● **What the exercise asks**: What is needed is an exact copy of the line that contains "ڏسو ڊيمو پروجيڪٽ" and of all later lines to the end of the records below, with no other lines.

● **Data**:
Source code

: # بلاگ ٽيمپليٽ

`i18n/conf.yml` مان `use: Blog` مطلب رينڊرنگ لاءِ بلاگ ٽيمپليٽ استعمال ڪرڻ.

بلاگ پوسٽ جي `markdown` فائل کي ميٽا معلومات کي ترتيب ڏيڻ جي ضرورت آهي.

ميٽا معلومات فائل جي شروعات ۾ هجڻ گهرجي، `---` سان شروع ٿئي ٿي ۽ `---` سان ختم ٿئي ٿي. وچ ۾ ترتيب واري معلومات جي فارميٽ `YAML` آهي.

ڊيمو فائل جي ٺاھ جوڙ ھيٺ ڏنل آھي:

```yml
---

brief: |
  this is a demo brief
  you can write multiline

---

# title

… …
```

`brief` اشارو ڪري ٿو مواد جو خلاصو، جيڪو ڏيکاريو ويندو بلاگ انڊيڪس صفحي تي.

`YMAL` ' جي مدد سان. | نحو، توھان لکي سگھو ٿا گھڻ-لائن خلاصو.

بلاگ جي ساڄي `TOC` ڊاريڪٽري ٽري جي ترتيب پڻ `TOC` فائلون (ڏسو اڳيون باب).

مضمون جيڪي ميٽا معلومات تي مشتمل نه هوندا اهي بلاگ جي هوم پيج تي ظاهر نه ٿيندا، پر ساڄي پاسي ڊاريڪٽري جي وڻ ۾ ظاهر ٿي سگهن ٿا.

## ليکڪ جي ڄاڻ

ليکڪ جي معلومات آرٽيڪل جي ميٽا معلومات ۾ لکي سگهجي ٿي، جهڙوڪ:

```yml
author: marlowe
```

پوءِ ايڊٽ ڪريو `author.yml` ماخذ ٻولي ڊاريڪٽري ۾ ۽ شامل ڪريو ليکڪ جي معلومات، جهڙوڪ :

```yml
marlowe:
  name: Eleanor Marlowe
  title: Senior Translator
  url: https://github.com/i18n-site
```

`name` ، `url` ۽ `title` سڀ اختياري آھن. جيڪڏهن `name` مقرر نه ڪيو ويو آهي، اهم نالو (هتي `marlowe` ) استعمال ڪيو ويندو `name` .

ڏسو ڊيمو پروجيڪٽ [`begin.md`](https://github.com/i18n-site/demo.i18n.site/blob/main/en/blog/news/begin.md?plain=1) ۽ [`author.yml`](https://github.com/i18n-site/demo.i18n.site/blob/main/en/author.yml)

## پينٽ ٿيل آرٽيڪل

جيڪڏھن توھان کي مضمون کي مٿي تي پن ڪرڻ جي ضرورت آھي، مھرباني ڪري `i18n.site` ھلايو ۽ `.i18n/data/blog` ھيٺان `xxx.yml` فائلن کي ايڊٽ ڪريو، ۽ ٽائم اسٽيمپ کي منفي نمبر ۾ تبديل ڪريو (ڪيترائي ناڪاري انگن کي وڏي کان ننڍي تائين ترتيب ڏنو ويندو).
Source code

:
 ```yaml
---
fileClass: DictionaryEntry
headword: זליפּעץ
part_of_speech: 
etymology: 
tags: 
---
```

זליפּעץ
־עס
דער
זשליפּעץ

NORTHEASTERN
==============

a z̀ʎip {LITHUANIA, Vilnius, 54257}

● **Answer to this problem**:
ڏسو ڊيمو پروجيڪٽ [`begin.md`](https://github.com/i18n-site/demo.i18n.site/blob/main/en/blog/news/begin.md?plain=1) ۽ [`author.yml`](https://github.com/i18n-site/demo.i18n.site/blob/main/en/author.yml)

## پينٽ ٿيل آرٽيڪل

جيڪڏھن توھان کي مضمون کي مٿي تي پن ڪرڻ جي ضرورت آھي، مھرباني ڪري `i18n.site` ھلايو ۽ `.i18n/data/blog` ھيٺان `xxx.yml` فائلن کي ايڊٽ ڪريو، ۽ ٽائم اسٽيمپ کي منفي نمبر ۾ تبديل ڪريو (ڪيترائي ناڪاري انگن کي وڏي کان ننڍي تائين ترتيب ڏنو ويندو).
Source code

:
 ```yaml
---
fileClass: DictionaryEntry
headword: זליפּעץ
part_of_speech: 
etymology: 
tags: 
---
```

זליפּעץ
־עס
דער
זשליפּעץ

NORTHEASTERN
==============

a z̀ʎip {LITHUANIA, Vilnius, 54257}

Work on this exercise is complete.